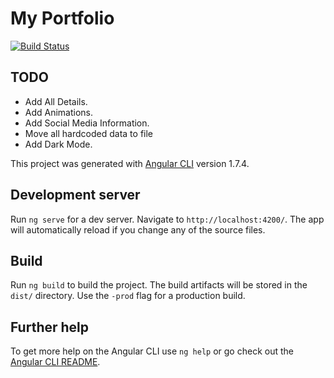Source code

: # My Portfolio

[![Build Status](https://travis-ci.com/ashwinishere/aswinharikumar-portfolio.svg?branch=master)](https://travis-ci.com/ashwinishere/aswinharikumar-portfolio)

## TODO
 - Add All Details.
 - Add Animations.
 - Add Social Media Information.
- Move all hardcoded data to file
- Add Dark Mode.

This project was generated with [Angular CLI](https://github.com/angular/angular-cli) version 1.7.4.

## Development server

Run `ng serve` for a dev server. Navigate to `http://localhost:4200/`. The app will automatically reload if you change any of the source files.

## Build

Run `ng build` to build the project. The build artifacts will be stored in the `dist/` directory. Use the `-prod` flag for a production build.


## Further help

To get more help on the Angular CLI use `ng help` or go check out the [Angular CLI README](https://github.com/angular/angular-cli/blob/master/README.md).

────────────────

## Problem to work on
Without including any pictures, reproduce the listing exactly.

## Result
Source code

: # My Portfolio

[![Build Status](https://travis-ci.com/ashwinishere/aswinharikumar-portfolio.svg?branch=master)](https://travis-ci.com/ashwinishere/aswinharikumar-portfolio)

## TODO
 - Add All Details.
 - Add Animations.
 - Add Social Media Information.
- Move all hardcoded data to file
- Add Dark Mode.

This project was generated with [Angular CLI](https://github.com/angular/angular-cli) version 1.7.4.

## Development server

Run `ng serve` for a dev server. Navigate to `http://localhost:4200/`. The app will automatically reload if you change any of the source files.

## Build

Run `ng build` to build the project. The build artifacts will be stored in the `dist/` directory. Use the `-prod` flag for a production build.


## Further help

To get more help on the Angular CLI use `ng help` or go check out the [Angular CLI README](https://github.com/angular/angular-cli/blob/master/README.md).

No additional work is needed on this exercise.